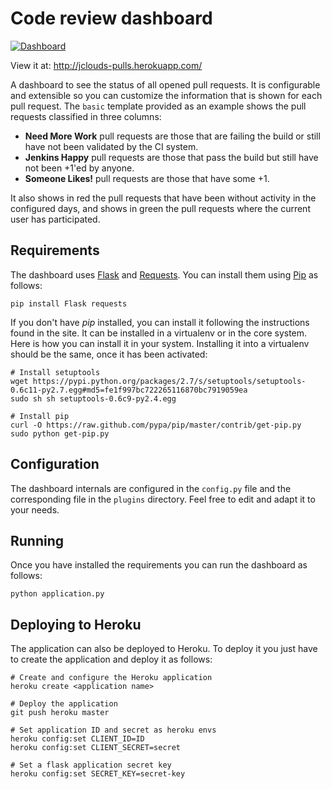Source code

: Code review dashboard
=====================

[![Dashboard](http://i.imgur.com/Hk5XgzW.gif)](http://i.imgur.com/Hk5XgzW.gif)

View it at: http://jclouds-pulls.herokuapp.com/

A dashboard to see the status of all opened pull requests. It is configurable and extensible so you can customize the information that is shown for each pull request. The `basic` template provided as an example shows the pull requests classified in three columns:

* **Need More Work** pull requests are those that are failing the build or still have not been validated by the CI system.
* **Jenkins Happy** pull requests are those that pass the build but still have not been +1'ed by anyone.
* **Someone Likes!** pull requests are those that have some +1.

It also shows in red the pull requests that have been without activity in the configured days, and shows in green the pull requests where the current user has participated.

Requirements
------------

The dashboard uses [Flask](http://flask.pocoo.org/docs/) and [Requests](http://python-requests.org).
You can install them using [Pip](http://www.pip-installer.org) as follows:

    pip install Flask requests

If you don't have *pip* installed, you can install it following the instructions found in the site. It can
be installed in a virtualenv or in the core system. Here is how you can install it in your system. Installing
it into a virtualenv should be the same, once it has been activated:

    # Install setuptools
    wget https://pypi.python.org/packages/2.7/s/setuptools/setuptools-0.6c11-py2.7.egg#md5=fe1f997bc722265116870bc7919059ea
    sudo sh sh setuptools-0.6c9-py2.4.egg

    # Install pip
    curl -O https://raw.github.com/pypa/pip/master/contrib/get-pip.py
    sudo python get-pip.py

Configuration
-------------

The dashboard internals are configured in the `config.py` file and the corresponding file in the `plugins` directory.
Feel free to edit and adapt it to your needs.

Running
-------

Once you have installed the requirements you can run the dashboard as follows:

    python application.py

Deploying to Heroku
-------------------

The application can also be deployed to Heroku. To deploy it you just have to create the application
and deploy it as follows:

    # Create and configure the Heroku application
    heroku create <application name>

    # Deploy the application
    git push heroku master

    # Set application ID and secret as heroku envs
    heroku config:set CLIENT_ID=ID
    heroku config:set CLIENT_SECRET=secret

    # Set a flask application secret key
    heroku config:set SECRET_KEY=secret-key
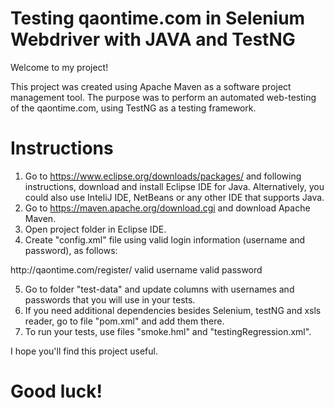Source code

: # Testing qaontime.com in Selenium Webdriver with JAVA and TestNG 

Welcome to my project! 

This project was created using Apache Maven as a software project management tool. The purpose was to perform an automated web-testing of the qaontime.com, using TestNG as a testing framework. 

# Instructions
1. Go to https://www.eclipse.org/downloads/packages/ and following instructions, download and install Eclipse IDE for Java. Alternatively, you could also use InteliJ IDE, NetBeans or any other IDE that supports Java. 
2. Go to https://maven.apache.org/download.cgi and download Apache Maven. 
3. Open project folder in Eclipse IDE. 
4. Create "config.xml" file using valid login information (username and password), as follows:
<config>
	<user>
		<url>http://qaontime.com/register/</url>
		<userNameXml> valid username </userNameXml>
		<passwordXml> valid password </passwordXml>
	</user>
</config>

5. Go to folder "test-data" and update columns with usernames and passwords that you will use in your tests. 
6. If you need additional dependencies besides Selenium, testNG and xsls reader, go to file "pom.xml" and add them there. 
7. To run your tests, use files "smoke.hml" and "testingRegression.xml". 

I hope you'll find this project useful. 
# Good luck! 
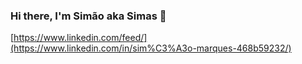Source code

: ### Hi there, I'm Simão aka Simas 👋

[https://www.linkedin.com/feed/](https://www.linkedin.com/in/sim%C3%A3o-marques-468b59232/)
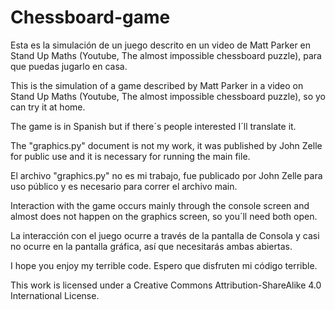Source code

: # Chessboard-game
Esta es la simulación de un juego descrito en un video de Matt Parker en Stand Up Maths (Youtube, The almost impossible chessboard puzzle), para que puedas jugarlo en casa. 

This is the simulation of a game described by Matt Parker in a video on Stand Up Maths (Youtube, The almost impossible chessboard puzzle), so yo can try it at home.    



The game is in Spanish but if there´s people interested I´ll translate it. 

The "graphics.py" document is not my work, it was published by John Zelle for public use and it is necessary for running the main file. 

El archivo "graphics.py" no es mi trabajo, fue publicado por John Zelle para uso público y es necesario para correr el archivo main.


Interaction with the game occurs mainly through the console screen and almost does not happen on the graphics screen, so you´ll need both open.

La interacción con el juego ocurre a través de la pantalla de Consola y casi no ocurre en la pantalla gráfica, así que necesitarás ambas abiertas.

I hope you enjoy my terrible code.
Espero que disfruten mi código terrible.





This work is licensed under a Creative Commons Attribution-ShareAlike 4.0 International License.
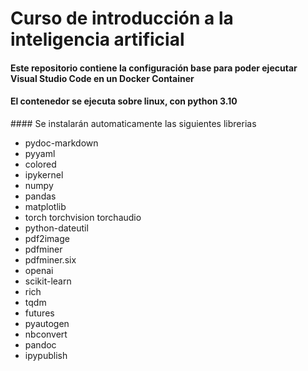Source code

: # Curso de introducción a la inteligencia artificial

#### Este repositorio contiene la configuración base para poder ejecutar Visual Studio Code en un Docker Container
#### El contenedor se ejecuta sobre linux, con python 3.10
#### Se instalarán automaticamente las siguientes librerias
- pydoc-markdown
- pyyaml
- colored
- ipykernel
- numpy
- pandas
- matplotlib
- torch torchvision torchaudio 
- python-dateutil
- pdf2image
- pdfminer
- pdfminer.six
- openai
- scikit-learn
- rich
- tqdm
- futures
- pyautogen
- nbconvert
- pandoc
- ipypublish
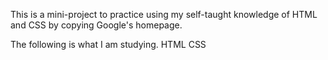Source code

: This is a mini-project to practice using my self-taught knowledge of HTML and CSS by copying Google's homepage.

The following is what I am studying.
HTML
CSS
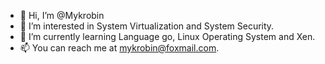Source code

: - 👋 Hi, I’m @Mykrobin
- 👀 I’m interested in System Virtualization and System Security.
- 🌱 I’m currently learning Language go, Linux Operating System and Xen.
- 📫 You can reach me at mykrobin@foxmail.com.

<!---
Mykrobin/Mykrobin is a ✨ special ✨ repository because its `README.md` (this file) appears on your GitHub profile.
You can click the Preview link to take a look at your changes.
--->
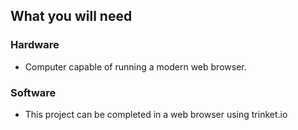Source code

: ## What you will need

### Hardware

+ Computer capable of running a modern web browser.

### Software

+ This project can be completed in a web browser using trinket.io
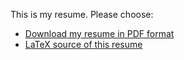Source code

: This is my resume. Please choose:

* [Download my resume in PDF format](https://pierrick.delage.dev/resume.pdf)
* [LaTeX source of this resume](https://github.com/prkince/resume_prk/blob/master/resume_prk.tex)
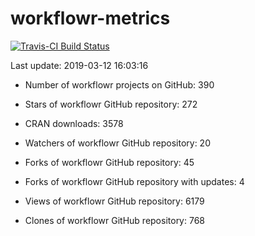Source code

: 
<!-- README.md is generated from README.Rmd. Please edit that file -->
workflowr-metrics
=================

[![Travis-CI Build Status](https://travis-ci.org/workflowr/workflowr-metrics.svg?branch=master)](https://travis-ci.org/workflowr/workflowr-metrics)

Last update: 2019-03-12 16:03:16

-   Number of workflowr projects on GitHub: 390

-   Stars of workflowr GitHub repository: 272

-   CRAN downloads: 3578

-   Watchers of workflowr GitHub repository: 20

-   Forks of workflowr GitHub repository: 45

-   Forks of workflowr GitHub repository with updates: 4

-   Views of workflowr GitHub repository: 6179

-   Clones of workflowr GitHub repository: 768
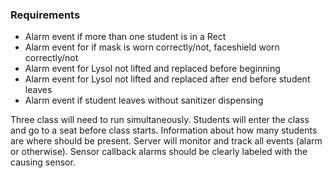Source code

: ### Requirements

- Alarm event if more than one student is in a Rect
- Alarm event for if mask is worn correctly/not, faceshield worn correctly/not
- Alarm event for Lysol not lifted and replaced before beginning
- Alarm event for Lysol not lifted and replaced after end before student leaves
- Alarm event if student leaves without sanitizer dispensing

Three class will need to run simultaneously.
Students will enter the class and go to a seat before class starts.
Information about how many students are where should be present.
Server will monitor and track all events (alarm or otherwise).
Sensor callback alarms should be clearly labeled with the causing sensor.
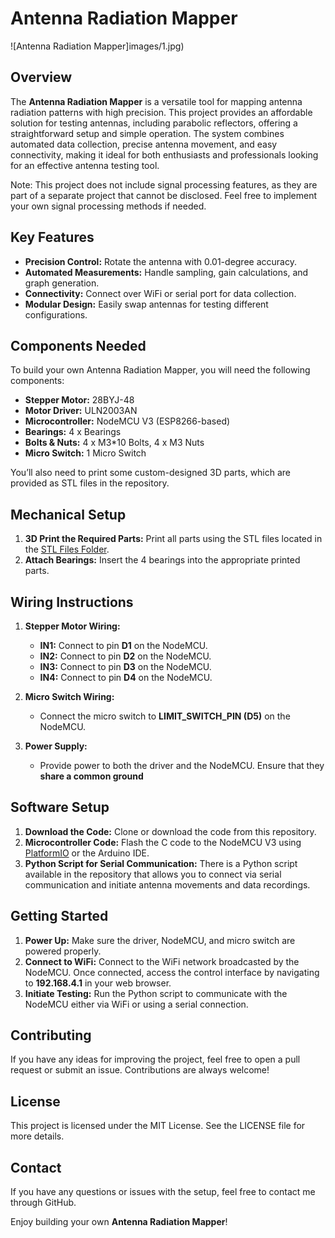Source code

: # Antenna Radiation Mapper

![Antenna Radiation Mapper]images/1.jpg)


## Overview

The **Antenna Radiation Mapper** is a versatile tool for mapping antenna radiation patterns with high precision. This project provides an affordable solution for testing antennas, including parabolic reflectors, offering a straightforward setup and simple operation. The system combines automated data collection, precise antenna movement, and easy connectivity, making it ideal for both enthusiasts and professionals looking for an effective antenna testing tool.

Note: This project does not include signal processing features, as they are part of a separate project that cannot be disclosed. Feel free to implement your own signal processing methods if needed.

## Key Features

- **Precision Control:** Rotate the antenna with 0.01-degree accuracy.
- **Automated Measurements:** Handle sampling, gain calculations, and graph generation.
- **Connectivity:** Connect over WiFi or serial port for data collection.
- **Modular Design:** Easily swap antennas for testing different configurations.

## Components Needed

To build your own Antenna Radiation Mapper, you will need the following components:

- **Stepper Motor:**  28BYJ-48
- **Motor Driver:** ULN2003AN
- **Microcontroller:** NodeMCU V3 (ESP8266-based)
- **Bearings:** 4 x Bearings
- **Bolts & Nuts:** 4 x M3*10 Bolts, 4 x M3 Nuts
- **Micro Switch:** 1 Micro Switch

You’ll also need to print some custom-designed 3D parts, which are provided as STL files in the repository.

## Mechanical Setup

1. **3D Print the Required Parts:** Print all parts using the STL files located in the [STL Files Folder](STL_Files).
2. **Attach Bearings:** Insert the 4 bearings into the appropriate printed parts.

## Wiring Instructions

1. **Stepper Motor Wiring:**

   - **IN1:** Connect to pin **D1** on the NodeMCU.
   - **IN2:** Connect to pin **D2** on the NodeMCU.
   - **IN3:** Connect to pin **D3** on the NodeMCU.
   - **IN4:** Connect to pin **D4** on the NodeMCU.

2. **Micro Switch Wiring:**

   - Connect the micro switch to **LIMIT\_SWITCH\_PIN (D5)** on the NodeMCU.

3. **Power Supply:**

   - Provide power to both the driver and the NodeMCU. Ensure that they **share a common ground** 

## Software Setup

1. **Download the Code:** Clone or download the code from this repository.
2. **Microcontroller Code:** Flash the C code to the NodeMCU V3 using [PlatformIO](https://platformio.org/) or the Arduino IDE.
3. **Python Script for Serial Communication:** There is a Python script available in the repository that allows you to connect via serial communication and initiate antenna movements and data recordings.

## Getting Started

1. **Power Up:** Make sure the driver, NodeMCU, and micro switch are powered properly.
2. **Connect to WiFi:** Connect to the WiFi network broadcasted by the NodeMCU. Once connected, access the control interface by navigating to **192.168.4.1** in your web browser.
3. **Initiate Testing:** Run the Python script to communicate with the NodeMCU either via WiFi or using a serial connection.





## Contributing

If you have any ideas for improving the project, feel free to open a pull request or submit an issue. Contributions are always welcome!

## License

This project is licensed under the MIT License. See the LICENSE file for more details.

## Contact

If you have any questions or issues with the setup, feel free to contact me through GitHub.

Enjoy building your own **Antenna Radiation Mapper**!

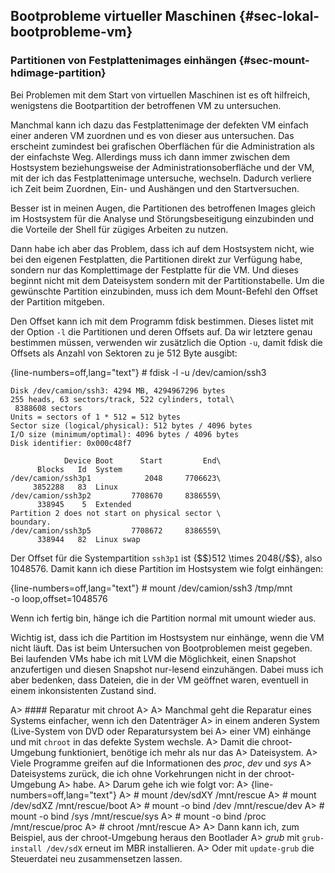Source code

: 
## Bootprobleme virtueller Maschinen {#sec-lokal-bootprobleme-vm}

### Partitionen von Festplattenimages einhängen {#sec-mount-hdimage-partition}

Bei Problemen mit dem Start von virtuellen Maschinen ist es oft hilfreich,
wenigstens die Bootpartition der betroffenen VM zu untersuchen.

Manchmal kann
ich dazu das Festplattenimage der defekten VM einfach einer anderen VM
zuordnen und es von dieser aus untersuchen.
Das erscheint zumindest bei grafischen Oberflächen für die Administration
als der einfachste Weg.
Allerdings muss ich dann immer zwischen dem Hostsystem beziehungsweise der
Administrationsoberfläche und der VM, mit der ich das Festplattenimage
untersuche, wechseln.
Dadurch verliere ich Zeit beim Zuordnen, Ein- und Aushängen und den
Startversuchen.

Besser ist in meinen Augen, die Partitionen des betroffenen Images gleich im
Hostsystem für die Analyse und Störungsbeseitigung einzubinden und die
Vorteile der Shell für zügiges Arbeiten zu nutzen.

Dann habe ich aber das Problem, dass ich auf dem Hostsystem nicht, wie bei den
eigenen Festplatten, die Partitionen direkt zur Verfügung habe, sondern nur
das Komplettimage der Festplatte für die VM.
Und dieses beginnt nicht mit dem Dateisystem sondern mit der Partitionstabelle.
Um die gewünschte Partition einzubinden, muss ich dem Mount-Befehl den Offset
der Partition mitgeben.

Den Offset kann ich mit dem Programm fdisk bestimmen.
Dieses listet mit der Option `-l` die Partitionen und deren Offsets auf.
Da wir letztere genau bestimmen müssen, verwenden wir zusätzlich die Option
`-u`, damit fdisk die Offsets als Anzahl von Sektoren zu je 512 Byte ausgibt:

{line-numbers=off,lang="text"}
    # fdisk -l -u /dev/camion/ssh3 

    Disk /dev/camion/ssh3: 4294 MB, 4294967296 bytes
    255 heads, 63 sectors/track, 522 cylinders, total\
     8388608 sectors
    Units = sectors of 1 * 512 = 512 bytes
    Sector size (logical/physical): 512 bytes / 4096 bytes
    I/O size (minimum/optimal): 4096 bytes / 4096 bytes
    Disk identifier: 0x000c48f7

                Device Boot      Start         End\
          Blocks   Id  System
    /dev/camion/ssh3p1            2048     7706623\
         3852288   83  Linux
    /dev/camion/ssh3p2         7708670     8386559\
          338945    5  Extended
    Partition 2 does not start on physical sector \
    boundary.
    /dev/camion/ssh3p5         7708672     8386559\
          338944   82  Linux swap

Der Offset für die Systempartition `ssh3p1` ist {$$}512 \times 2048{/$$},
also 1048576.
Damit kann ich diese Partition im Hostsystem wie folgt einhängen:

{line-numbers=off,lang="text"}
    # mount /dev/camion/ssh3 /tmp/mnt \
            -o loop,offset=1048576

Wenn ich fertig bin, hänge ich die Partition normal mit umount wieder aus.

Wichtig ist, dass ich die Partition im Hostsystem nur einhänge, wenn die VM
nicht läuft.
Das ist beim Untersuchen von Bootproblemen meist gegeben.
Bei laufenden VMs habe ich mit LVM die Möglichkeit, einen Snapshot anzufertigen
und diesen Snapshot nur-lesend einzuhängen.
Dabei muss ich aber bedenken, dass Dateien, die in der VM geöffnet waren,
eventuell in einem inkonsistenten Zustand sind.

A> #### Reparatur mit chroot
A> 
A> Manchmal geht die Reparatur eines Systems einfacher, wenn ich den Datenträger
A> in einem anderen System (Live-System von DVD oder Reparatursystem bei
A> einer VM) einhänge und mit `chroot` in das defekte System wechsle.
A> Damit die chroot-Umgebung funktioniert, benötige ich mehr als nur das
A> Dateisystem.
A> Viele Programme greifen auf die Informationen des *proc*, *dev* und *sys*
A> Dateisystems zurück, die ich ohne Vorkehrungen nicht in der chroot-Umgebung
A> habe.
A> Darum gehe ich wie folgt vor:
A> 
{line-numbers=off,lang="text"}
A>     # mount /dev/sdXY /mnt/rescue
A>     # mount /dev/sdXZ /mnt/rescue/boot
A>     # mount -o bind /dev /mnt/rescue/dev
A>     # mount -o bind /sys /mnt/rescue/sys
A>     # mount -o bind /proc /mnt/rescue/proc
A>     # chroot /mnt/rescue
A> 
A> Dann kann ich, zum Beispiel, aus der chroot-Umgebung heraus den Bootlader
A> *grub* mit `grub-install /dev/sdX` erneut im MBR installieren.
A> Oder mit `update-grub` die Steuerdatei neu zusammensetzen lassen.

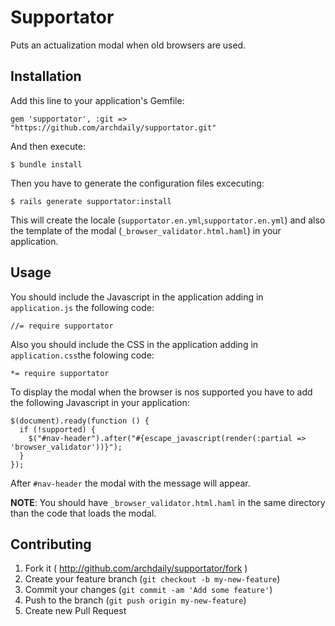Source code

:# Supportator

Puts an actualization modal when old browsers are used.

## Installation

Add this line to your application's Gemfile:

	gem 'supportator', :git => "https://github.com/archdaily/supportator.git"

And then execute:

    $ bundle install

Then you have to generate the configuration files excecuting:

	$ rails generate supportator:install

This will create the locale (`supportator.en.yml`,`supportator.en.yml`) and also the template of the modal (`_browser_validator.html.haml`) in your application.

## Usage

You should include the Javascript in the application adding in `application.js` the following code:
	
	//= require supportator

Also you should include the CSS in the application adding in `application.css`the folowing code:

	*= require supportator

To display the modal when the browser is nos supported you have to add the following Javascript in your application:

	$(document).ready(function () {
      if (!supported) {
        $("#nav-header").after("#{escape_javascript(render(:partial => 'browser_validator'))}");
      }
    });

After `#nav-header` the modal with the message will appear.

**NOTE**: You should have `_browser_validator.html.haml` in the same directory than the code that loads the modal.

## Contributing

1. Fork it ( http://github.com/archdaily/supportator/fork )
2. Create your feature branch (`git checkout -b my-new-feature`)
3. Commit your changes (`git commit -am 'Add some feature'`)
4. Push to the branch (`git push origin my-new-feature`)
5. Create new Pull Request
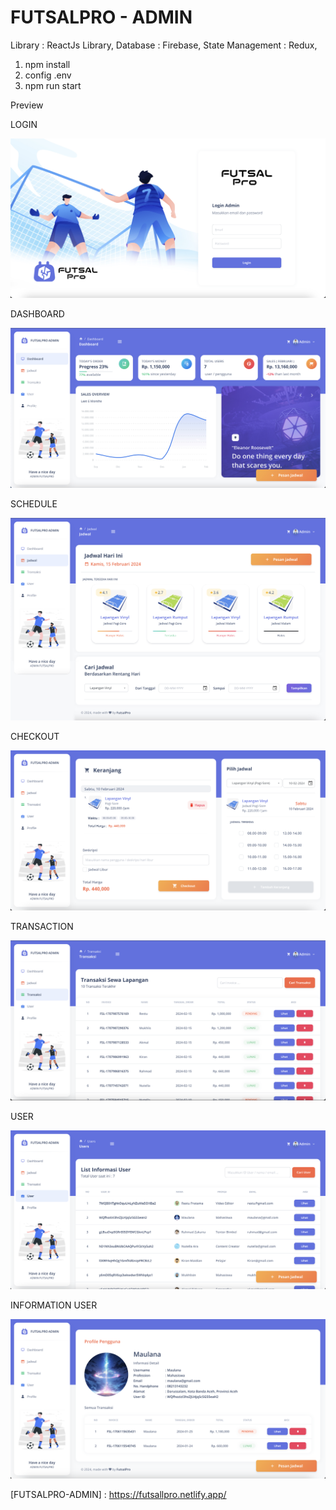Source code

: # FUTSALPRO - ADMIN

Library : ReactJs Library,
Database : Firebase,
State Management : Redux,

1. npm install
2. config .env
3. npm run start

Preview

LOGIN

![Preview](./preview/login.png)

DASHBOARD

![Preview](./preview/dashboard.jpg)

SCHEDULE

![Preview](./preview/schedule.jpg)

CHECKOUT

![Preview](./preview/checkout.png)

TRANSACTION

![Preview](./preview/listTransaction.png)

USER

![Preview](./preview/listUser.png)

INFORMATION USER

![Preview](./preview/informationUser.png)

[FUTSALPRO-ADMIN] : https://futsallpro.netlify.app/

···

■ Exercise brief
Skipping every picture, transcribe exactly the lines above from the one containing "If you have any questions" through the one containing "zuordnen und es von dieser aus untersuchen.", both included.

■ Output for this task
If you have any questions or issues with the setup, feel free to contact me through GitHub.

Enjoy building your own **Antenna Radiation Mapper**!

Source code

: 
## Bootprobleme virtueller Maschinen {#sec-lokal-bootprobleme-vm}

### Partitionen von Festplattenimages einhängen {#sec-mount-hdimage-partition}

Bei Problemen mit dem Start von virtuellen Maschinen ist es oft hilfreich,
wenigstens die Bootpartition der betroffenen VM zu untersuchen.

Manchmal kann
ich dazu das Festplattenimage der defekten VM einfach einer anderen VM
zuordnen und es von dieser aus untersuchen.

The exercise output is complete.